Educators value the involvement and support of parents, guardians, families, and communities in schools.

I feel that without including families and communities, you are stopping instruction the moment the bell rings. Students spend a huge part of their lives in school, and because of that the majority of habits are formed in the classroom. If you want students to continue with those habits and build their skills at home, you need to include the at-home piece in the classroom. In this last practicum that was seen through frequent parent meetings, parent emails, messages in the planners and agreements that 15 minutes of math and reading would happen every night when the students got home.

The outcome of this strong sense of teamwork was when students had problems or things got strange, the parents would walk into the classroom and say ‘Help, I don’t know what is going wrong.’ We could then sit down, take a few breaths and say ‘OK here is where we will start.’ This worked both ways and allowed for everyone to be supported and feel safe working through life’s trials.
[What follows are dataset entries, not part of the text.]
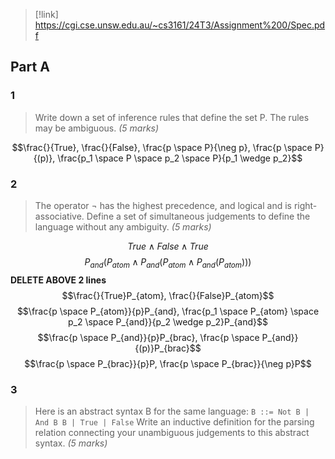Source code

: > [!link] https://cgi.cse.unsw.edu.au/~cs3161/24T3/Assignment%200/Spec.pdf

## Part A
### 1
> Write down a set of inference rules that define the set P. The rules may be ambiguous. *(5 marks)*

$$\frac{}{True}, \frac{}{False}, \frac{p \space P}{\neg p}, \frac{p \space P}{(p)}, \frac{p_1 \space P \space p_2 \space P}{p_1 \wedge p_2}$$
### 2
> The operator ¬ has the highest precedence, and logical and is right-associative. Define a set of simultaneous judgements to define the language without any ambiguity. *(5 marks)*

$$True \wedge False \wedge True$$
$$P_{and}(P_{atom} \wedge P_{and}(P_{atom} \wedge P_{and}(P_{atom})))$$**DELETE ABOVE 2 lines**
$$\frac{}{True}P_{atom}, \frac{}{False}P_{atom}$$
$$\frac{p \space P_{atom}}{p}P_{and}, \frac{p_1 \space P_{atom} \space p_2 \space P_{and}}{p_2 \wedge p_2}P_{and}$$
$$\frac{p \space P_{and}}{p}P_{brac}, \frac{p \space P_{and}}{(p)}P_{brac}$$
$$\frac{p \space P_{brac}}{p}P, \frac{p \space P_{brac}}{\neg p}P$$

### 3
> Here is an abstract syntax B for the same language: `B ::= Not B | And B B | True | False` Write an inductive definition for the parsing relation connecting your unambiguous judgements to this abstract syntax. *(5 marks)*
When I think of community involvement, I think of a moment when the girl’s volleyball team began falling apart. There was theft and cruel words. Half the team was ready to quit and the other half was ready to throw them out. I knew that this needed to be dealt with. The students who had little desire to be part of volleyball were now being affected and wanted it to STOP! I reached out to a contact from the Canadian Paralympic Volleyball team and asked him to speak to the class. The kids were able to talk to a professional first-hand about what it means to be a team, and how the actions that were currently taking place were counterproductive and just making them into worse players. The whole class was able to take the conversation and think about how they can be better team players in the classroom and in life.

Without those outside of the classroom, the students would be forced into a very narrow view of the world which would be my own. If you allow it, the classroom becomes a very isolating place.